NU welder/farmer likes Rivian pickup

Staff photo by Fritz Busch New Ulm welder/farmer Tad Ulrich stands next to his 2022 Rivian all-wheel drive electric pickup truck he bought new in 2022. Ulrich said the truck is especially good for off-road use. It can be raised up to six inches and has four electric motors, one for each wheel and 835 horsepower.

NEW ULM — Rivian and Tesla electric vehicle owners described their electric vehicle experiences in great detail.

Most of their responses were positive.

Rural New Ulm welder and farmer Tad Ulrich bought a brand new Rivian all-wheel drive pickup that was delivered to his door a couple years ago.

“I always wanted an electric vehicle. I was searching online and found Rivian. I ordered it online for $82,000 and put money down. They made all the arrangements and delivered it,” said Ulrich at this shop several miles southwest of New Ulm.

“I got it for making 40-mile daily trips to our Lafayette shop. I drive on gravel roads daily and often pull a trailer. They call these adventure vehicles. In all-wheel, off-road mode, the truck raises about six inches. It has four electric motors, one for each wheel,” he added.

He said he’s “hard-pressed” to find something he doesn’t like about the Rivian, built in Normal, Il.

“We take it everywhere. I’ve put almost 40,000 miles on it in two years. It’s my daily vehicle. I’m on my third set of tires, but had only one mechanical issue. A front drive unit went out. Rivian sent a flat bed truck to my place ot pick it up. They gave me a rental car and had the truck back in three working days,” Ulrich said.

He talked about driving it on ice in the winter.

“It’s heavy, weighing more than 7,000 pounds. You have to be careful on ice. It gets better mileage when its warm out. It’s fast too. With 835 horsepower, it can go Zero to 60 in three seconds. But I don’t drive it like that,” Ulrich added.

He said his home charging costs are very low for all the driving he does.

“I do about 90% of the charging at home. I can go 300 miles on a full charge. Brown County REA really treated me well. I haven’t paid more than $90 a month to charge it. I average driving it about 1,500 miles a month,” he added.

Ulrich said the truck is very quiet, smooth riding with an air suspension system, has 20-inch wheels and lots of towing ability.

Ulrich said Rivian has a Twin Cities dealership. He said he’d consider buying a Rivian SUV (sport utility vehicle) in the future for his wife. He prefers a pickup truck for his daily work needs.

Tyler Hunter-Pigg of Sanborn delivers The Journal to stores and post offices early in the morning five days a week. He bought a 2020 Model 3 Tesla in December 2019 in Arizona.

Hunter-Pigg seems to have mixed feelings about his Tesla.

“It’s been great,” he said. “The only real downside is service, compared to a good, local mechanic. Being about 125 away from a Minneapolis service center has proven to be a serious pain.”

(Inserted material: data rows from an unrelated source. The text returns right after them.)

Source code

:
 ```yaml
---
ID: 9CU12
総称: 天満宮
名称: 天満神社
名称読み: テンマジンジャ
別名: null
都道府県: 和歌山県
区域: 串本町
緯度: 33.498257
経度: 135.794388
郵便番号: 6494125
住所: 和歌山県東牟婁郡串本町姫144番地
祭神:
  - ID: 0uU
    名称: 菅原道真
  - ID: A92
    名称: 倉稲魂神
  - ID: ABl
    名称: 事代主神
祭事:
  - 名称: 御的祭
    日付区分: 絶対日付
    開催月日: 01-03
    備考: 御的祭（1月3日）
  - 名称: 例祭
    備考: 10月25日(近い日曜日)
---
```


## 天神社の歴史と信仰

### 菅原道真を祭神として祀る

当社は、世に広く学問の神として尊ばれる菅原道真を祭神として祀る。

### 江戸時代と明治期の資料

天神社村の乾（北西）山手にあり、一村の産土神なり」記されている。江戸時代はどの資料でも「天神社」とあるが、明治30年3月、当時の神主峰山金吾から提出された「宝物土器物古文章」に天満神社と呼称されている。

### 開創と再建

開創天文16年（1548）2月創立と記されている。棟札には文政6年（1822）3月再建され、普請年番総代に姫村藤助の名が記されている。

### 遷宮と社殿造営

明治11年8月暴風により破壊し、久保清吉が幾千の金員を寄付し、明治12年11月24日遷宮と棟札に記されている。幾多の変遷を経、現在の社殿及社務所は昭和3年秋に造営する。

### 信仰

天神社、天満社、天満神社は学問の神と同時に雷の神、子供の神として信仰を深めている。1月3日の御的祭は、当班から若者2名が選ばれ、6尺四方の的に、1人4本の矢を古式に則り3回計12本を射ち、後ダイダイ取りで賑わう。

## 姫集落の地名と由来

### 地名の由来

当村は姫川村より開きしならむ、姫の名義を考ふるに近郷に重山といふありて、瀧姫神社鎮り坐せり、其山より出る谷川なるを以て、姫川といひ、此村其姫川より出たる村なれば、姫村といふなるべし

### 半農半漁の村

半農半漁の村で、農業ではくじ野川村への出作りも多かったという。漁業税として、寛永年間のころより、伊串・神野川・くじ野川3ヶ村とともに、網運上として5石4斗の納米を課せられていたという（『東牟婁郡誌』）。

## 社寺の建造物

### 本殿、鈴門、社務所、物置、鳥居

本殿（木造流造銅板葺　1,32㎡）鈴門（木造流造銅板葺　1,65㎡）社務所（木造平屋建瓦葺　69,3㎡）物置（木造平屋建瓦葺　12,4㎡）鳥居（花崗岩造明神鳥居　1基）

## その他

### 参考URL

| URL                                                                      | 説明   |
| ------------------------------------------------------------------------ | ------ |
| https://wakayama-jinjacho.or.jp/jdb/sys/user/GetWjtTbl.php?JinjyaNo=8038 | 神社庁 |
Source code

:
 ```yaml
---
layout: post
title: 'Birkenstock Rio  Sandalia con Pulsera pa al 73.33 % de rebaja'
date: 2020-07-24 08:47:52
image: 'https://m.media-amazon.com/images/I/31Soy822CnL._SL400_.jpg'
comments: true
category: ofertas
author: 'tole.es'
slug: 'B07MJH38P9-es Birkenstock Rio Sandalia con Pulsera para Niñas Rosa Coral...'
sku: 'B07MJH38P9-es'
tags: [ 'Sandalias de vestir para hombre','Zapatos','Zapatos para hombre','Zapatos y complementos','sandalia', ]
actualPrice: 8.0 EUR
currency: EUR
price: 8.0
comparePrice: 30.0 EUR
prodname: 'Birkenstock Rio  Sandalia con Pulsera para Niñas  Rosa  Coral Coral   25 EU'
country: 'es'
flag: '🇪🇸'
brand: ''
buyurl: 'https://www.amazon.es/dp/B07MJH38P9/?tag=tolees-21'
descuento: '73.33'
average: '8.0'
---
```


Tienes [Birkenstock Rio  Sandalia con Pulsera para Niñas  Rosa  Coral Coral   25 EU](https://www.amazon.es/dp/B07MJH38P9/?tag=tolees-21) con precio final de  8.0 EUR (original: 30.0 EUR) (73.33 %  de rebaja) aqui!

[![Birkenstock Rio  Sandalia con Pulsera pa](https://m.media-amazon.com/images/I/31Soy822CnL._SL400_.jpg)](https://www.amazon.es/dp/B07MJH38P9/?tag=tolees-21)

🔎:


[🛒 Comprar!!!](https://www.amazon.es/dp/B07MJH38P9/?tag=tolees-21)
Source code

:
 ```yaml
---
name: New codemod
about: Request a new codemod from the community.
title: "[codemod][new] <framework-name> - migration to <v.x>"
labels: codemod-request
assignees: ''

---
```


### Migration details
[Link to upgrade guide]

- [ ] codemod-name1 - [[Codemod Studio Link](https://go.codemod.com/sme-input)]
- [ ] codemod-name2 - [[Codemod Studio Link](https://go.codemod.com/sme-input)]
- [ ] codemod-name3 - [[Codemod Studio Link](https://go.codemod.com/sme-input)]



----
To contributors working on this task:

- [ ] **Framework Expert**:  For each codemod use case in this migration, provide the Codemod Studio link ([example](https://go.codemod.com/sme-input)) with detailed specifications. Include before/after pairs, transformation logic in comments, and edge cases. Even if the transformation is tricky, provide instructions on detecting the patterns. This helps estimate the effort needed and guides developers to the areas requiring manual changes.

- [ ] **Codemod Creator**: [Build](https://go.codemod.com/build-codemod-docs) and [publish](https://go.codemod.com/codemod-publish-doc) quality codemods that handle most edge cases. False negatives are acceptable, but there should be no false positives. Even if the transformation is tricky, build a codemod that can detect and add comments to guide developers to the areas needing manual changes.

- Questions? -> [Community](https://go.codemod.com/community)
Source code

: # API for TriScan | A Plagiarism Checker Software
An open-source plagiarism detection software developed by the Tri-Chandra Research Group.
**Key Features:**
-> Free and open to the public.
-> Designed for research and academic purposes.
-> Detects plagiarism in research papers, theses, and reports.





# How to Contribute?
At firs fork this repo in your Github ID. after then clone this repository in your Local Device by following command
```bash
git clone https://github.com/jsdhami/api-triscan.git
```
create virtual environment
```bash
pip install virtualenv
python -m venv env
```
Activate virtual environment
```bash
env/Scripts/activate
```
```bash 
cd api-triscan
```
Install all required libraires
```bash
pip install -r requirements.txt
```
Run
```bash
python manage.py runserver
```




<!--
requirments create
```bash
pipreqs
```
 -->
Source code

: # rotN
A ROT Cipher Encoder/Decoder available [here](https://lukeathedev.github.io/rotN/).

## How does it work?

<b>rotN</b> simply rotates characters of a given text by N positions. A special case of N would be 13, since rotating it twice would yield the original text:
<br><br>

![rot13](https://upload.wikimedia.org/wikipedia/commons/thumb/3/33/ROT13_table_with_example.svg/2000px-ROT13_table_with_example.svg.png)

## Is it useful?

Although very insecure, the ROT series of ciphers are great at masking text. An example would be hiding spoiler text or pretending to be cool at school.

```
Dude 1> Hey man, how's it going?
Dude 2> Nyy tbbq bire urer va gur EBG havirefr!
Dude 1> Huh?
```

Hunter-Pigg said Tesla provides mobile service that will come to him. It can be scheduled from his phone with a Tesla app.

“I got to meet one of the guys who works from Sioux Falls and services the surrounding area. A real nice dude that made me look forward to the next time I may have to use mobile service,” he added.

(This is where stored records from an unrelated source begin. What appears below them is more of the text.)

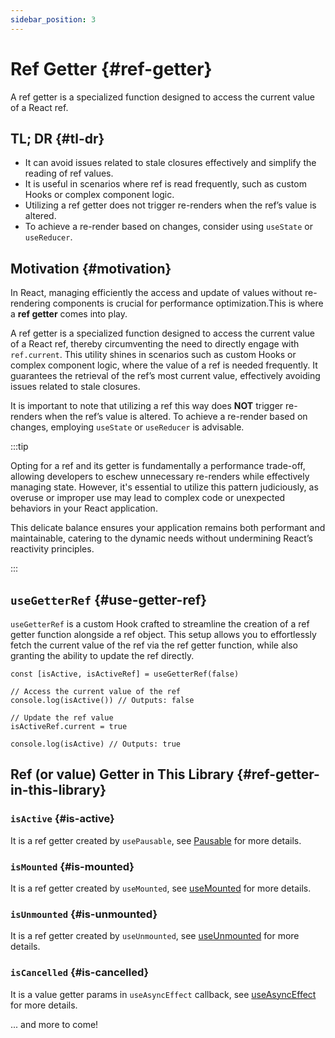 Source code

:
 ```yaml
---
sidebar_position: 3
---
```


# Ref Getter {#ref-getter}

A ref getter is a specialized function designed to access the current value of a React ref.

## TL; DR {#tl-dr}

- It can avoid issues related to stale closures effectively and simplify the reading of ref values.
- It is useful in scenarios where ref is read frequently, such as custom Hooks or complex component logic.
- Utilizing a ref getter does not trigger re-renders when the ref’s value is altered.
- To achieve a re-render based on changes, consider using `useState` or `useReducer`.

## Motivation {#motivation}

In React, managing efficiently the access and update of values without re-rendering components is crucial for performance optimization.This is where a **ref getter** comes into play.

A ref getter is a specialized function designed to access the current value of a React ref, thereby circumventing the need to directly engage with `ref.current`. This utility shines in scenarios such as custom Hooks or complex component logic, where the value of a ref is needed frequently. It guarantees the retrieval of the ref’s most current value, effectively avoiding issues related to stale closures.

It is important to note that utilizing a ref this way does **NOT** trigger re-renders when the ref’s value is altered. To achieve a re-render based on changes, employing `useState` or `useReducer` is advisable.

:::tip

Opting for a ref and its getter is fundamentally a performance trade-off, allowing developers to eschew unnecessary re-renders while effectively managing state. However, it's essential to utilize this pattern judiciously, as overuse or improper use may lead to complex code or unexpected behaviors in your React application.

This delicate balance ensures your application remains both performant and maintainable, catering to the dynamic needs without undermining React’s reactivity principles.

:::

## `useGetterRef` {#use-getter-ref}

`useGetterRef` is a custom Hook crafted to streamline the creation of a ref getter function alongside a ref object. This setup allows you to effortlessly fetch the current value of the ref via the ref getter function, while also granting the ability to update the ref directly.

```tsx
const [isActive, isActiveRef] = useGetterRef(false)

// Access the current value of the ref
console.log(isActive()) // Outputs: false

// Update the ref value
isActiveRef.current = true

console.log(isActive) // Outputs: true
```

## Ref (or value) Getter in This Library {#ref-getter-in-this-library}

### `isActive` {#is-active}

It is a ref getter created by `usePausable`, see [Pausable](/docs/features/pausable) for more details.

### `isMounted` {#is-mounted}

It is a ref getter created by `useMounted`, see [useMounted](/reference/use-mounted) for more details.

### `isUnmounted` {#is-unmounted}

It is a ref getter created by `useUnmounted`, see [useUnmounted](/reference/use-unmounted) for more details.

### `isCancelled` {#is-cancelled}

It is a value getter params in `useAsyncEffect` callback, see [useAsyncEffect](/reference/use-async-effect) for more details.

... and more to come!
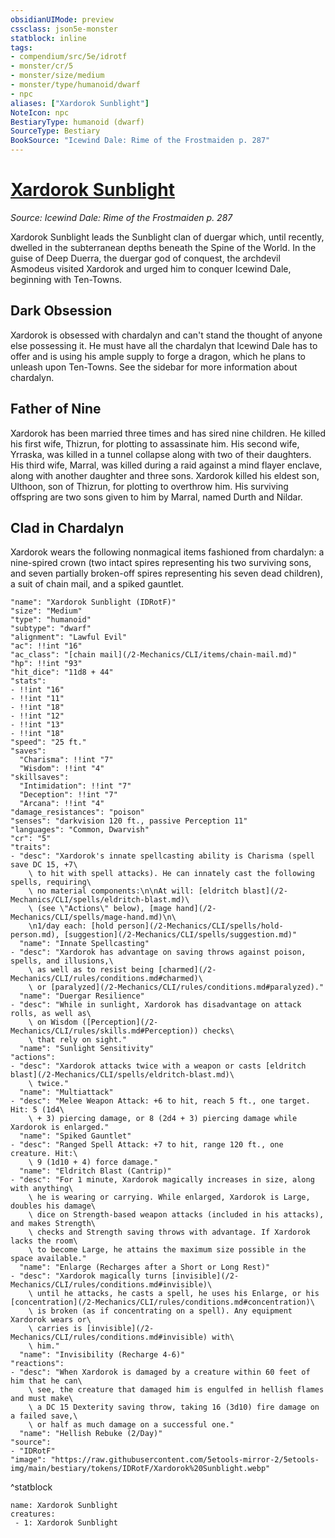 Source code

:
 ```yaml
---
obsidianUIMode: preview
cssclass: json5e-monster
statblock: inline
tags:
- compendium/src/5e/idrotf
- monster/cr/5
- monster/size/medium
- monster/type/humanoid/dwarf
- npc
aliases: ["Xardorok Sunblight"]
NoteIcon: npc
BestiaryType: humanoid (dwarf)
SourceType: Bestiary
BookSource: "Icewind Dale: Rime of the Frostmaiden p. 287"
---
```

# [Xardorok Sunblight](2-Mechanics/CLI/bestiary/npc/xardorok-sunblight-idrotf.md)
*Source: Icewind Dale: Rime of the Frostmaiden p. 287*  

Xardorok Sunblight leads the Sunblight clan of duergar which, until recently, dwelled in the subterranean depths beneath the Spine of the World. In the guise of Deep Duerra, the duergar god of conquest, the archdevil Asmodeus visited Xardorok and urged him to conquer Icewind Dale, beginning with Ten-Towns.

## Dark Obsession

Xardorok is obsessed with chardalyn and can't stand the thought of anyone else possessing it. He must have all the chardalyn that Icewind Dale has to offer and is using his ample supply to forge a dragon, which he plans to unleash upon Ten-Towns. See the sidebar for more information about chardalyn.

## Father of Nine

Xardorok has been married three times and has sired nine children. He killed his first wife, Thizrun, for plotting to assassinate him. His second wife, Yrraska, was killed in a tunnel collapse along with two of their daughters. His third wife, Marral, was killed during a raid against a mind flayer enclave, along with another daughter and three sons. Xardorok killed his eldest son, Ulthoon, son of Thizrun, for plotting to overthrow him. His surviving offspring are two sons given to him by Marral, named Durth and Nildar.

## Clad in Chardalyn

Xardorok wears the following nonmagical items fashioned from chardalyn: a nine-spired crown (two intact spires representing his two surviving sons, and seven partially broken-off spires representing his seven dead children), a suit of chain mail, and a spiked gauntlet.

```statblock
"name": "Xardorok Sunblight (IDRotF)"
"size": "Medium"
"type": "humanoid"
"subtype": "dwarf"
"alignment": "Lawful Evil"
"ac": !!int "16"
"ac_class": "[chain mail](/2-Mechanics/CLI/items/chain-mail.md)"
"hp": !!int "93"
"hit_dice": "11d8 + 44"
"stats":
- !!int "16"
- !!int "11"
- !!int "18"
- !!int "12"
- !!int "13"
- !!int "18"
"speed": "25 ft."
"saves":
  "Charisma": !!int "7"
  "Wisdom": !!int "4"
"skillsaves":
  "Intimidation": !!int "7"
  "Deception": !!int "7"
  "Arcana": !!int "4"
"damage_resistances": "poison"
"senses": "darkvision 120 ft., passive Perception 11"
"languages": "Common, Dwarvish"
"cr": "5"
"traits":
- "desc": "Xardorok's innate spellcasting ability is Charisma (spell save DC 15, +7\
    \ to hit with spell attacks). He can innately cast the following spells, requiring\
    \ no material components:\n\nAt will: [eldritch blast](/2-Mechanics/CLI/spells/eldritch-blast.md)\
    \ (see \"Actions\" below), [mage hand](/2-Mechanics/CLI/spells/mage-hand.md)\n\
    \n1/day each: [hold person](/2-Mechanics/CLI/spells/hold-person.md), [suggestion](/2-Mechanics/CLI/spells/suggestion.md)"
  "name": "Innate Spellcasting"
- "desc": "Xardorok has advantage on saving throws against poison, spells, and illusions,\
    \ as well as to resist being [charmed](/2-Mechanics/CLI/rules/conditions.md#charmed)\
    \ or [paralyzed](/2-Mechanics/CLI/rules/conditions.md#paralyzed)."
  "name": "Duergar Resilience"
- "desc": "While in sunlight, Xardorok has disadvantage on attack rolls, as well as\
    \ on Wisdom ([Perception](/2-Mechanics/CLI/rules/skills.md#Perception)) checks\
    \ that rely on sight."
  "name": "Sunlight Sensitivity"
"actions":
- "desc": "Xardorok attacks twice with a weapon or casts [eldritch blast](/2-Mechanics/CLI/spells/eldritch-blast.md)\
    \ twice."
  "name": "Multiattack"
- "desc": "Melee Weapon Attack: +6 to hit, reach 5 ft., one target. Hit: 5 (1d4\
    \ + 3) piercing damage, or 8 (2d4 + 3) piercing damage while Xardorok is enlarged."
  "name": "Spiked Gauntlet"
- "desc": "Ranged Spell Attack: +7 to hit, range 120 ft., one creature. Hit:\
    \ 9 (1d10 + 4) force damage."
  "name": "Eldritch Blast (Cantrip)"
- "desc": "For 1 minute, Xardorok magically increases in size, along with anything\
    \ he is wearing or carrying. While enlarged, Xardorok is Large, doubles his damage\
    \ dice on Strength-based weapon attacks (included in his attacks), and makes Strength\
    \ checks and Strength saving throws with advantage. If Xardorok lacks the room\
    \ to become Large, he attains the maximum size possible in the space available."
  "name": "Enlarge (Recharges after a Short or Long Rest)"
- "desc": "Xardorok magically turns [invisible](/2-Mechanics/CLI/rules/conditions.md#invisible)\
    \ until he attacks, he casts a spell, he uses his Enlarge, or his [concentration](/2-Mechanics/CLI/rules/conditions.md#concentration)\
    \ is broken (as if concentrating on a spell). Any equipment Xardorok wears or\
    \ carries is [invisible](/2-Mechanics/CLI/rules/conditions.md#invisible) with\
    \ him."
  "name": "Invisibility (Recharge 4-6)"
"reactions":
- "desc": "When Xardorok is damaged by a creature within 60 feet of him that he can\
    \ see, the creature that damaged him is engulfed in hellish flames and must make\
    \ a DC 15 Dexterity saving throw, taking 16 (3d10) fire damage on a failed save,\
    \ or half as much damage on a successful one."
  "name": "Hellish Rebuke (2/Day)"
"source":
- "IDRotF"
"image": "https://raw.githubusercontent.com/5etools-mirror-2/5etools-img/main/bestiary/tokens/IDRotF/Xardorok%20Sunblight.webp"
```
^statblock

```encounter-table
name: Xardorok Sunblight
creatures:
 - 1: Xardorok Sunblight
```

Hunter-Pigg described what it was like driving his Tesla from Phoenix to Sanborn.

“It was without problems except an occasional lack of convenience stores at charging locations, a 20-35 minute wait for charging time every 200-280 miles,” he added.

The Minnesota weather is another issue.

“In the southwest (U.S.), these cars are everywhere and very well suited to the climate. The effect of Minnesota cold is apparent. It loses range, and can get bad when it’s really cold,” said Hunter-Pigg.

He said he would consider buying another Tesla if a closer service center is available.

Hunter-Pigg talked about the Tesla’s regenerative braking.

“I loved that. When you take your foot off the pedal, the car begins to brake itself, regenerating a bit of power,” he added.

As of January 2023, more than 34,000 electric vehicles were registered in Minnesota, according to the Minnesota Department of Vehicle Services.

The Minnesota Department of Transportation (MnDOT)’s goal is for 5% of light-duty vehicles registered in Minnesota to be EVs by 2025 and 65% by 2040.

The Minnesota Climate Action Framework and Statewide Multi-modal Transportation Plan recently revised planned greenhouse gas (GHG) emissions reductions to 50% by 2030 and achieving net-zero emissions by 2050.